Scan the data, and whenever a line contains "useSharedState", copy it.

*** Input material Section Begins ***

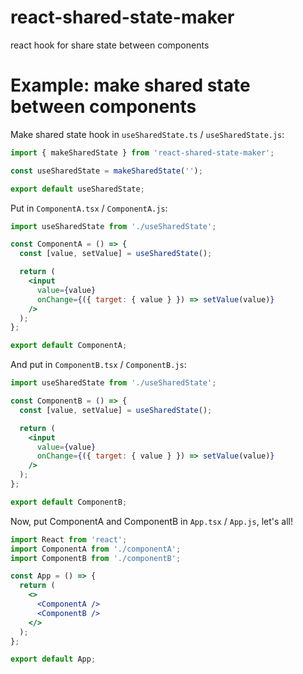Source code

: # react-shared-state-maker

react hook for share state between components

# Example: make shared state between components

Make shared state hook in `useSharedState.ts` / `useSharedState.js`:

```javascript
import { makeSharedState } from 'react-shared-state-maker';

const useSharedState = makeSharedState('');

export default useSharedState;
```

Put in `ComponentA.tsx` / `ComponentA.js`:

```jsx
import useSharedState from './useSharedState';

const ComponentA = () => {
  const [value, setValue] = useSharedState();

  return (
    <input
      value={value}
      onChange={({ target: { value } }) => setValue(value)}
    />
  );
};

export default ComponentA;
```

And put in `ComponentB.tsx` / `ComponentB.js`:

```jsx
import useSharedState from './useSharedState';

const ComponentB = () => {
  const [value, setValue] = useSharedState();

  return (
    <input
      value={value}
      onChange={({ target: { value } }) => setValue(value)}
    />
  );
};

export default ComponentB;
```

Now, put ComponentA and ComponentB in `App.tsx` / `App.js`, let's all!

```jsx
import React from 'react';
import ComponentA from './componentA';
import ComponentB from './componentB';

const App = () => {
  return (
    <>
      <ComponentA />
      <ComponentB />
    </>
  );
};

export default App;
```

*** Input material Section Ends ***

Response for this exercise =>
Make shared state hook in `useSharedState.ts` / `useSharedState.js`:
const useSharedState = makeSharedState('');
export default useSharedState;
import useSharedState from './useSharedState';
  const [value, setValue] = useSharedState();
import useSharedState from './useSharedState';
  const [value, setValue] = useSharedState();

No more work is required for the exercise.